Development Roadmap

This page outlines the key development priorities that the core Cpipe team are working towards.

Near Term Goals

  1. Moving to a fully VCF based pipeline

    Currently Cpipe uses VCF up to the point of performing annotations with Annovar, but after that point it processes variants in CSV format. We believe that it is better for variants to remain in VCF format so that downstream tools can continue processing the files using a standard format. Therefore we are working to reengineer the pipeline stages from Annovar forward so that everything is VCF-native.

  2. Family based sequencing

    Cpipe currently is focussed on analysing singleton data. However we know that family based sequencing, most especially trios, is a key clinical use case. While Cpipe can analyse trio and family data, the pipeline is suboptimal because the samples from within each family are not called jointly, and the inheritance within the family is not modeled in the variant caller. We are therefore planning to fully support trios by allowing input of family structure (initially, through provision of a PED file), in which cases the samples within each family will be called jointly together.

  3. Improved Regression Tests

    The current tests focus on SNVs but do not simulate Indels. Additionally, variants that are only simulated at 0.5 allele frequency. The tests will be expanded to simulate variants at higher and lower frequencies so as to ensure that Cpipe detects variants and correctly calls their heterozygosity at varying threshold.

Longer Term Goals

  1. Analysis of Cancer Samples

    Cpipe is currently focused on analysis of germline variants. However cancer is an extremely important clinical use case that requires significant dedicated customisation of the pipeline.
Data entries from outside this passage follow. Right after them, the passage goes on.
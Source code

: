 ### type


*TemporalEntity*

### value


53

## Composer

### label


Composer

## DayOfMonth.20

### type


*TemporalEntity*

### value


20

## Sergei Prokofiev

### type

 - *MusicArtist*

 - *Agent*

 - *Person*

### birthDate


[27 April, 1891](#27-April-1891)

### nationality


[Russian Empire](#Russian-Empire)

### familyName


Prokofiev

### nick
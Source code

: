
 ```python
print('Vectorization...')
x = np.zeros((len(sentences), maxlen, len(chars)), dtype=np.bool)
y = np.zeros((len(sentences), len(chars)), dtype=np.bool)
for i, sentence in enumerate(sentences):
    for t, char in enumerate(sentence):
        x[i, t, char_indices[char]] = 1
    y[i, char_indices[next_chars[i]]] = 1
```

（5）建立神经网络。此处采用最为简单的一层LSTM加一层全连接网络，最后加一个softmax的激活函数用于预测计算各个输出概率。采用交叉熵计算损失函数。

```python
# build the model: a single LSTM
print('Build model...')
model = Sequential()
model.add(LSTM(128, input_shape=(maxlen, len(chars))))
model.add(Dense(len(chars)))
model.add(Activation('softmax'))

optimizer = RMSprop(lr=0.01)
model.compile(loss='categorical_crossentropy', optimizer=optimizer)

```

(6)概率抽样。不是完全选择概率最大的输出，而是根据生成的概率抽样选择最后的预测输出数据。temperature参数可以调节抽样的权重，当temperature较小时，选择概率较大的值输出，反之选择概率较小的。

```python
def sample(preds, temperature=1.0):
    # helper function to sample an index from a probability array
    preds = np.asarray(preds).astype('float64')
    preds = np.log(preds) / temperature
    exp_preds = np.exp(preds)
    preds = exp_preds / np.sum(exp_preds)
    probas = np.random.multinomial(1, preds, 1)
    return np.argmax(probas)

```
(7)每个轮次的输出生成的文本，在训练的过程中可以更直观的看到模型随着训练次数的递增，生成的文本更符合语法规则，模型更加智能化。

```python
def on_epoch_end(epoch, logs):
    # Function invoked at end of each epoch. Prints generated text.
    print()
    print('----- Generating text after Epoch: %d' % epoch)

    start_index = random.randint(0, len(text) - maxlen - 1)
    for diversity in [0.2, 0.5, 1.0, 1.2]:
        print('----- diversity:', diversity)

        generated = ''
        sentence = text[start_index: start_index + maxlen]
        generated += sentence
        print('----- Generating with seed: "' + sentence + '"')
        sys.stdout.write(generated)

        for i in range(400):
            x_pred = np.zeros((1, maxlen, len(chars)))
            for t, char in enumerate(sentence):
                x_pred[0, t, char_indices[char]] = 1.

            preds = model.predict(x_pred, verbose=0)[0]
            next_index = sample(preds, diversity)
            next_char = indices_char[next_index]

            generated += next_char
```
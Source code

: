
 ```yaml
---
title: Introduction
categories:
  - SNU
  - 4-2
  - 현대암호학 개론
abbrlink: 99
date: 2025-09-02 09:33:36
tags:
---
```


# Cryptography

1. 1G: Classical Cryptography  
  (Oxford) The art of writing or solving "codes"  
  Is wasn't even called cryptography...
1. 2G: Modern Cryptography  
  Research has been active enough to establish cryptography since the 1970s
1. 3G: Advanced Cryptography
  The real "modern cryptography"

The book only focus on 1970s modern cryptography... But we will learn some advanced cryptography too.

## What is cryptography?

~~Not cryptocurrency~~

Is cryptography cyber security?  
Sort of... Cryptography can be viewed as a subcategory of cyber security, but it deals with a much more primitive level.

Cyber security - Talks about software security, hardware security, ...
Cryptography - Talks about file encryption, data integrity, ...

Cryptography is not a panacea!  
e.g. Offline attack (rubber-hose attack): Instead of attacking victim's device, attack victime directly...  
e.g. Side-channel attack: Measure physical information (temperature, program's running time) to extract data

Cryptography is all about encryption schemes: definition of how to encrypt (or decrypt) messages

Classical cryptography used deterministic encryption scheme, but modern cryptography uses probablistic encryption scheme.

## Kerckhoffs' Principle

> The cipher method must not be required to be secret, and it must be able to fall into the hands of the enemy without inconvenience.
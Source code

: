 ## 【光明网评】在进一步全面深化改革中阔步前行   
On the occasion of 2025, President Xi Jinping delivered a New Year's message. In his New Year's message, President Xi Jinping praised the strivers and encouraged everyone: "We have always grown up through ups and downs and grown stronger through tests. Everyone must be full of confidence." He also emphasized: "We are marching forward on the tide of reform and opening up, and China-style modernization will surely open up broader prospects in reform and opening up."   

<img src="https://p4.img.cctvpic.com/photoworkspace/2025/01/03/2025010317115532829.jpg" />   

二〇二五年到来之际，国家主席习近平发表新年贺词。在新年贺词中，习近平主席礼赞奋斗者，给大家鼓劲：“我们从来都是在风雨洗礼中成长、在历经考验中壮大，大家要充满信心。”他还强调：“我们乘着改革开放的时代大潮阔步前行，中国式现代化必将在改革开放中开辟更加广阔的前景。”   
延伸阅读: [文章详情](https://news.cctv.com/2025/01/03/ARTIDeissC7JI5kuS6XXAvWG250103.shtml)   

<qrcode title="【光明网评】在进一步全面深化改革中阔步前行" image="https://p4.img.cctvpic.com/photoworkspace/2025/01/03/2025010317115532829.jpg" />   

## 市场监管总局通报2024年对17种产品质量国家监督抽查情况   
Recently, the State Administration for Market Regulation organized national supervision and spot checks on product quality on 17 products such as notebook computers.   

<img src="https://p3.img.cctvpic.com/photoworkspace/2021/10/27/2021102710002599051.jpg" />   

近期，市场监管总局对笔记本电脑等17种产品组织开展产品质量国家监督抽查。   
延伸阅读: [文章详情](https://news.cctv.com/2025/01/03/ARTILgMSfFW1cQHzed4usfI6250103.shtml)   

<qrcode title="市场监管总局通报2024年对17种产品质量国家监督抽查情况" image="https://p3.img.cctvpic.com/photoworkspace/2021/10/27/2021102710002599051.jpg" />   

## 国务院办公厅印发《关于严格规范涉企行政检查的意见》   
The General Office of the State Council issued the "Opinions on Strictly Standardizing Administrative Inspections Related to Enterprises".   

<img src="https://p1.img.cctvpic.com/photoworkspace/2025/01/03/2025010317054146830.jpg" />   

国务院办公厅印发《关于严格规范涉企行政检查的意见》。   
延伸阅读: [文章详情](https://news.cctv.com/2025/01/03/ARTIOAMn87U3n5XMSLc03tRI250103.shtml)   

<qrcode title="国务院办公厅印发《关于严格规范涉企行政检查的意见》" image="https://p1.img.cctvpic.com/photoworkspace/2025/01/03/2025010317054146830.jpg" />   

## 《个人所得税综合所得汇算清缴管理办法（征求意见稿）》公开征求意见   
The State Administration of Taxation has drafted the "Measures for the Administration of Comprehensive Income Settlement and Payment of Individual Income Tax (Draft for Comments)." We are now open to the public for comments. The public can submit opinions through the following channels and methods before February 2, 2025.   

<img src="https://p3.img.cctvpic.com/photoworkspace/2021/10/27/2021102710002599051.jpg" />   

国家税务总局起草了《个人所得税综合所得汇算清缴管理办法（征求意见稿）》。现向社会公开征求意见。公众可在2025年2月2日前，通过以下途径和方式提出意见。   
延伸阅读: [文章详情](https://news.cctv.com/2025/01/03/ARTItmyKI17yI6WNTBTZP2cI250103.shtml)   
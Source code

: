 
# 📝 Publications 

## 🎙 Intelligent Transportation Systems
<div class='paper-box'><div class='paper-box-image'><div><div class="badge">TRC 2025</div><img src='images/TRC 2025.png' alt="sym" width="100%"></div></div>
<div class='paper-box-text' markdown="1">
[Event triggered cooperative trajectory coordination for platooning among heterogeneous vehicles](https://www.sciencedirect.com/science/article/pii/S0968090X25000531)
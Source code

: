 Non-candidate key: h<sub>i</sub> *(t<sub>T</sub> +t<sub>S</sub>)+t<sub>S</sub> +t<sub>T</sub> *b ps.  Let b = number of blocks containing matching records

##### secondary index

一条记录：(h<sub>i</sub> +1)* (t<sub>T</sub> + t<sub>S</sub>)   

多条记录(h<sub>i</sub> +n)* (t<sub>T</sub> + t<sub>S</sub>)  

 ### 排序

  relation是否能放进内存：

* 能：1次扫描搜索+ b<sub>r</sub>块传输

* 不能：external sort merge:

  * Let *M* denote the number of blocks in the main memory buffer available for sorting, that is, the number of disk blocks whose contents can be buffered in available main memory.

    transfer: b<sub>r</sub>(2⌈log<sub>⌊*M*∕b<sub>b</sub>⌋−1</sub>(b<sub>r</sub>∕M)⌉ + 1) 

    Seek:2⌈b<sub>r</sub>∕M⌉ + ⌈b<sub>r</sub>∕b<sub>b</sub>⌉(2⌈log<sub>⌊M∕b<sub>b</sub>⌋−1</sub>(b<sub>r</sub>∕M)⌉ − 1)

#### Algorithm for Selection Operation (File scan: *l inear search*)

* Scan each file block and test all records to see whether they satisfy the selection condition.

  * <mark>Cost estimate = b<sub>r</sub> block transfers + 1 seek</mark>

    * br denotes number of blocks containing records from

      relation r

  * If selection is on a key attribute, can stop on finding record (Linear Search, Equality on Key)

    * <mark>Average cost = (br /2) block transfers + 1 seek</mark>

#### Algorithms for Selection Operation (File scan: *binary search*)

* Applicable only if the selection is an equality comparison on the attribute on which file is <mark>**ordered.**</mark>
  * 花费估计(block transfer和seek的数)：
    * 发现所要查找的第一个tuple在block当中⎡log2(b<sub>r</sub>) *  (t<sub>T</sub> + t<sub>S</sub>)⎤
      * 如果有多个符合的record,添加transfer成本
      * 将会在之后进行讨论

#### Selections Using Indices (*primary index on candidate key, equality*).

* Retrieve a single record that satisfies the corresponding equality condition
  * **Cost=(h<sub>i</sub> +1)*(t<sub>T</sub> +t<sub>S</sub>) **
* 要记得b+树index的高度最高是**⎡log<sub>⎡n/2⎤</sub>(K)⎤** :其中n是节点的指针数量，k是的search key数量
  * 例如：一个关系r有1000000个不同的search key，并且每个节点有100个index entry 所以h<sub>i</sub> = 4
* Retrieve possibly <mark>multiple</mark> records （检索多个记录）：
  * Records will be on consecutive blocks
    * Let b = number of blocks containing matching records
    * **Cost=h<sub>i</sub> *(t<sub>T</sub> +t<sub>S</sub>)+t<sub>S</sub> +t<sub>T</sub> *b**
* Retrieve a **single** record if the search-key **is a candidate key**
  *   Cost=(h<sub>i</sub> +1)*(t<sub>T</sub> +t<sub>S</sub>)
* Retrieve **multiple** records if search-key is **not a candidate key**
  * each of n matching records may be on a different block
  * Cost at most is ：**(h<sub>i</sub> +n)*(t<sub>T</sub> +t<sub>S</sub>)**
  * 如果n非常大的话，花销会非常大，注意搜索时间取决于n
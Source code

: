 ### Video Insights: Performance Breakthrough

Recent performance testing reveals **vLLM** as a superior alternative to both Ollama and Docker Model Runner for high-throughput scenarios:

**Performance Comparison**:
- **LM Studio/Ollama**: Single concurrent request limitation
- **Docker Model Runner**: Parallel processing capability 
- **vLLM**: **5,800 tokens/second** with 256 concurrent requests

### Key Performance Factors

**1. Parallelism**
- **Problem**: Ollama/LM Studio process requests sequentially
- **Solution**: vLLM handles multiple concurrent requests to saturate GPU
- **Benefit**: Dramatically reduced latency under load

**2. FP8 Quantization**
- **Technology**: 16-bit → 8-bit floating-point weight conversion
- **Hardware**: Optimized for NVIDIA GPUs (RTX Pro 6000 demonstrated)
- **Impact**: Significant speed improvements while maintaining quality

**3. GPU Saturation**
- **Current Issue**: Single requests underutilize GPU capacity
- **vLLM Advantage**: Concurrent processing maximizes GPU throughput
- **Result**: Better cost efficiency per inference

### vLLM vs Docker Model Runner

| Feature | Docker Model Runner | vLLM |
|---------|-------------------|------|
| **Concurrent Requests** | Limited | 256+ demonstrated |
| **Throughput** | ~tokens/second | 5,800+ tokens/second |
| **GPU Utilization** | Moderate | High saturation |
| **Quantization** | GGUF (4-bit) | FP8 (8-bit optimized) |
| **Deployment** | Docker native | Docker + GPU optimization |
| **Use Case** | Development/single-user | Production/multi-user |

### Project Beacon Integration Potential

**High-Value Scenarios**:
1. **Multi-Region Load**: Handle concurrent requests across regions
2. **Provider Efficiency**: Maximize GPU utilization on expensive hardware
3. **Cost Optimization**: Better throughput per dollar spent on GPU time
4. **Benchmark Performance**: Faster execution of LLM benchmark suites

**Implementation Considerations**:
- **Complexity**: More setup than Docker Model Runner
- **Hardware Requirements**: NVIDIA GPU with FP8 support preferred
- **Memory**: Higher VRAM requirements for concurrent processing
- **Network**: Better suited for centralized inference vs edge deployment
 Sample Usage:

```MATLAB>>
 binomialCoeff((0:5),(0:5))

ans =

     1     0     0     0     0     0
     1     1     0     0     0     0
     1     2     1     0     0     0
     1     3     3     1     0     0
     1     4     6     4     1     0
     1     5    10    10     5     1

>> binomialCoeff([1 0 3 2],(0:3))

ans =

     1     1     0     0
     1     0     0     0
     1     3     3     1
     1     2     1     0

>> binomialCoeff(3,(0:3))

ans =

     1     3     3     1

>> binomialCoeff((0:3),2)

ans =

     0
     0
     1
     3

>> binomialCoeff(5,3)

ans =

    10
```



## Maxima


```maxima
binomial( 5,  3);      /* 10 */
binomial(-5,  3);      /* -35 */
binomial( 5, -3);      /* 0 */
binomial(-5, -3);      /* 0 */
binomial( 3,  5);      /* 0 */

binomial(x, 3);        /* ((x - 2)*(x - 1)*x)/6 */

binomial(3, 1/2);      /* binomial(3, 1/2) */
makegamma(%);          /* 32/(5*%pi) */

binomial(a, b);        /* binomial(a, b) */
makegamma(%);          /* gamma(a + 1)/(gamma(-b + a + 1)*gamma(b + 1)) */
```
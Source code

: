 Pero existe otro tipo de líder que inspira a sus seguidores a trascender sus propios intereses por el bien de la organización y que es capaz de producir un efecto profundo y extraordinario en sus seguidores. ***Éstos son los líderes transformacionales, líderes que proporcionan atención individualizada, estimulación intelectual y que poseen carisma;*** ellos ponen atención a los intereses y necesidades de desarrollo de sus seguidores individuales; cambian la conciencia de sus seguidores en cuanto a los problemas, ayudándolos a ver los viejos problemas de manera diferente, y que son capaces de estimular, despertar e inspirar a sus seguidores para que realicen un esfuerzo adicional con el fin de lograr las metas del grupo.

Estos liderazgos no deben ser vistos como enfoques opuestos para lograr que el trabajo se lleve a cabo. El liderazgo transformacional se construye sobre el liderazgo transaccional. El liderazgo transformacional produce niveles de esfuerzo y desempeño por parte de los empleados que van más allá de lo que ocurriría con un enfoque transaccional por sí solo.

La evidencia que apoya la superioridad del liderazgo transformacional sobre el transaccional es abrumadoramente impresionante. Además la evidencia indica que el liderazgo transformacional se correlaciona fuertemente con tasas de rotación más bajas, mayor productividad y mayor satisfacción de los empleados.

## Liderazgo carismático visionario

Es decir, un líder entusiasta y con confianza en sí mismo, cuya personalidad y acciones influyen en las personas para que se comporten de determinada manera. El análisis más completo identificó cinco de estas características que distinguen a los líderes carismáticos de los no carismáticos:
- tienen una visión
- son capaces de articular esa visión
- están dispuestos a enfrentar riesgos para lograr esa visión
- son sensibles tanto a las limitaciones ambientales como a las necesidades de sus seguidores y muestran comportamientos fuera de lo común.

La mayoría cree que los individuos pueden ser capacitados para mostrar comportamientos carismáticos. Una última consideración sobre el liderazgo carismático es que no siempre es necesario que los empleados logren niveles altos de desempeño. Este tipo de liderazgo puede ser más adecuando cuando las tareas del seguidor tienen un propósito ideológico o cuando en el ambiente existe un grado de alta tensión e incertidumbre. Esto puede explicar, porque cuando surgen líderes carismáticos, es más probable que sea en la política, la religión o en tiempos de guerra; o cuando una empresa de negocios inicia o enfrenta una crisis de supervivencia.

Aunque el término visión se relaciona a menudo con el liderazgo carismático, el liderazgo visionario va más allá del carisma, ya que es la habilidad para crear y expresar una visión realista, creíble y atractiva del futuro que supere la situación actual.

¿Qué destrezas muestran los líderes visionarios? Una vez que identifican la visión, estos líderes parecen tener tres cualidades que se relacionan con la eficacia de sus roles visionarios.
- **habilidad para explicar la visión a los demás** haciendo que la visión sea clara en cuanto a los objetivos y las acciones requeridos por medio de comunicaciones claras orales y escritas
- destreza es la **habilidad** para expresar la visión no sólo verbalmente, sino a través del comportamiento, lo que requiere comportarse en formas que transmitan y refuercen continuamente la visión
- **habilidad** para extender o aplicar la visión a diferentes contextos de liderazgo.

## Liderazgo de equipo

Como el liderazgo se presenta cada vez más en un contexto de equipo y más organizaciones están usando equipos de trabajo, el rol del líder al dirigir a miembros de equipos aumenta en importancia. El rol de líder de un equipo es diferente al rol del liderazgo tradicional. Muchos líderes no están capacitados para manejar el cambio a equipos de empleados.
  2. Web Based / API Control of the Pipeline

    Currently Cpipe is fully controlled by command line operations. For sophisticated users this is often the most preferred mode of operation. However longer term Cpipe should have an accessible interface that supports all the operations required to manage the ordinary operation of the pipeline without direct intervention via command line. Simultaneously, we believe that anybody should be able to build their own interface for controlling Cpipe, so the system will support an API that allows third party applications to perform all the same functions as the full web interface.

  3. CNV Calling

    CNV calling from exome data requires a completely different set of analysis tools to those for identification of SNVs and Indels. To cater to this, Cpipe will add support of common CNV callers and annotation steps to allow for clinically relevant copy number changes to be identified.